In all the times of the controversy about the Council of Tyre I cannot find that Athanasius or his friends pretended that Arsenius had been seen alive by any living witnesses.  The Councils of Alexandria, Rome, & Sardica knew nothing of any such witnesses. But afterwards, when Athanasius was condemned by all the world & so saw that the letter of Arsenius would not any longer support the beleif that Arsenius was alive, he put about a story amongst his credulous followers as if Arsenius himself in person had been found alive, first in Egypt with one Pinnes & then at Tyre, & tells the story of his first finding thus:

Now that Arsenius was hidden [by the Meletians] that they might make his murder more probable, his friends who were with him testified.  For in seeking him we found one of them who wrote to John (another actor in the same false accusation) the following Letter.

“To the beloved Brother John, Pinnes — a Presbyter of the house of Ptemengyris, which is in the Nome [ancient Egyptian administrative district] of Anteopolis — wishes health.  I would have you know that Athanasius sent his Deacon into Thebais to search all places for Arsenius. Pecysius the presbyter & Sylvanus the brother of Helias & Tapenacerameus & Paul the Monk of Hypseles being first found, confessed that Arsenius was with us. But when we had learnt that, we caused him to be put into a ship & carried down with Helias the Monk into the lower parts [of Egypt.]
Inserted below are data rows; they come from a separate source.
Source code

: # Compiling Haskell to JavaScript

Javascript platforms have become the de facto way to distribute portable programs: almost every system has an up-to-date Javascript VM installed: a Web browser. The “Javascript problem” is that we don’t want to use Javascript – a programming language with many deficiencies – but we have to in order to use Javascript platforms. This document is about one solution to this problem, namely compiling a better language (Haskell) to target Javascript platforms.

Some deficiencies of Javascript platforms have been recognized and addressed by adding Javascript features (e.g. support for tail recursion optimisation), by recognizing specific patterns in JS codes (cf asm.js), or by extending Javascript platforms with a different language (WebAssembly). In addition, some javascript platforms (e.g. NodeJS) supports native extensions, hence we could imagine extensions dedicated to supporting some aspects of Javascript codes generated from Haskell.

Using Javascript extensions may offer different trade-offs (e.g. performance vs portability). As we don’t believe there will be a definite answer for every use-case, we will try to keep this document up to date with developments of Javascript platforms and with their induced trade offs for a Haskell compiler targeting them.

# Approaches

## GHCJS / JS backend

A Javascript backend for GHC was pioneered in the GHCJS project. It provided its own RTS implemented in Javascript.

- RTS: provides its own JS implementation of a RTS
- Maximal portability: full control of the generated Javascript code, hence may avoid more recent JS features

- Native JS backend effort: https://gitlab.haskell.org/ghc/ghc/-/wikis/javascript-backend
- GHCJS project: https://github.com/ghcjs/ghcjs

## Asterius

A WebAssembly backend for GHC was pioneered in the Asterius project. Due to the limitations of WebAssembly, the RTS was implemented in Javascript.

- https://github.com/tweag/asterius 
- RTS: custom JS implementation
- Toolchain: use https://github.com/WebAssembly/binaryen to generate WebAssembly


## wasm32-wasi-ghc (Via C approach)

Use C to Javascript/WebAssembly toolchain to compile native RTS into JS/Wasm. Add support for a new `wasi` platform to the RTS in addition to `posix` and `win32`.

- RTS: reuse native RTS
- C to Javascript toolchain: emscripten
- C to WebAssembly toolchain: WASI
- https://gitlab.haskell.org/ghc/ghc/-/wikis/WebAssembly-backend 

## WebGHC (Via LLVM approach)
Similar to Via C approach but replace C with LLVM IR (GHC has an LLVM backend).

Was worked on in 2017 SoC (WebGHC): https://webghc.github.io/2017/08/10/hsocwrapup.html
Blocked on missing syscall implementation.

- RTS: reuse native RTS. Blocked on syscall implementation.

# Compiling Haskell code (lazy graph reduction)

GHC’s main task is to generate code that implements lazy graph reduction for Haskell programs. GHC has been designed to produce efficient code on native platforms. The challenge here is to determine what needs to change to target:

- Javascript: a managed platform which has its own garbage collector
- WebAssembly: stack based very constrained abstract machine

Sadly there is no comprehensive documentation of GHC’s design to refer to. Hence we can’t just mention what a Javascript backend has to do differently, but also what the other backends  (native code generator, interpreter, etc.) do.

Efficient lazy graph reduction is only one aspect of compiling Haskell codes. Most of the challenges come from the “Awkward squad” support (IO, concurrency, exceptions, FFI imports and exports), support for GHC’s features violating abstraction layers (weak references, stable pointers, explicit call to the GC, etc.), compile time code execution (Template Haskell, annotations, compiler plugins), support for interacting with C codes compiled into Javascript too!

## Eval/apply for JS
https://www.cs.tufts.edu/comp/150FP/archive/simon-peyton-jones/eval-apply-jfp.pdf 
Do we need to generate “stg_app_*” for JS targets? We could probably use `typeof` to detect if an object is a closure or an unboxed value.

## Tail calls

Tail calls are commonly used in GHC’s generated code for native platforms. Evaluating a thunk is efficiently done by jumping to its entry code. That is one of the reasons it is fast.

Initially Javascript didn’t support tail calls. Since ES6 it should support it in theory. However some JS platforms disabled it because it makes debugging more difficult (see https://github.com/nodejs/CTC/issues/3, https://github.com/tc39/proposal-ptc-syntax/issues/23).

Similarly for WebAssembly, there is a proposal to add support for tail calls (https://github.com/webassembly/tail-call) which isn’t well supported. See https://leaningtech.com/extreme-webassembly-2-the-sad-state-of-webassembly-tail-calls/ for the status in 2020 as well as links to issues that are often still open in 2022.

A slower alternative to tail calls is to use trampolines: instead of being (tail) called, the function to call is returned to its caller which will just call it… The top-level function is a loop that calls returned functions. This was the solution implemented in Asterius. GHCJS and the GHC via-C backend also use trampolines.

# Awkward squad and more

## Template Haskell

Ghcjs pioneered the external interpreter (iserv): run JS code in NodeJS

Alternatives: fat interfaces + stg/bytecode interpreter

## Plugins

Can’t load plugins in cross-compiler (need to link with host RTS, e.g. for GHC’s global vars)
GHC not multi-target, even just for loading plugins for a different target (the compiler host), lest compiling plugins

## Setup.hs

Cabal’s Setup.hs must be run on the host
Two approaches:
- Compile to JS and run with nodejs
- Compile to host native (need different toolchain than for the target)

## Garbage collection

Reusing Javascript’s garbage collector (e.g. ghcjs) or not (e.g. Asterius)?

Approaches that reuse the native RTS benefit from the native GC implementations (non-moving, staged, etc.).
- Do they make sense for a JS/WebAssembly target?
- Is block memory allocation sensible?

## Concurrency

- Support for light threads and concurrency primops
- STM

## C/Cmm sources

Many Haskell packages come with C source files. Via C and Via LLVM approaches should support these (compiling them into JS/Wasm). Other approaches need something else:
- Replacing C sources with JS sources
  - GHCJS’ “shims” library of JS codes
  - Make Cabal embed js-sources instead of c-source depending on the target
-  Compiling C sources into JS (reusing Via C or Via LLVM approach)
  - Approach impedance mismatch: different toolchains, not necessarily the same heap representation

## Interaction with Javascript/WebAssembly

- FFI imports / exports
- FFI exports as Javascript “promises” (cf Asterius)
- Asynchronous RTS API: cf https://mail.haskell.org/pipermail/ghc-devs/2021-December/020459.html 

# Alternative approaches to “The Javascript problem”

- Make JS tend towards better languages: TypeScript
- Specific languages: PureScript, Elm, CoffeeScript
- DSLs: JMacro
“And soon after the Deacon with some others coming upon us went into our house & found him not, by reason that we had sent him, as was said, into the lower parts: But me & Helias the Monk who had conveyed him away they carried away with them to Alexandria & brought us before the governour & I could not deny but confessed that he lived & was not killed. The same thing also was confessed by the Monk who had carried him away. Wherefore, o Father I make known to you these things that you may not accuse Athanasius. For they said that he was alive & hidden with us & it was made known to all Egypt & cannot any longer be concealed. I, Paphnutius a Monk of the same house who have written this Epistle, salute you much. Farewell.”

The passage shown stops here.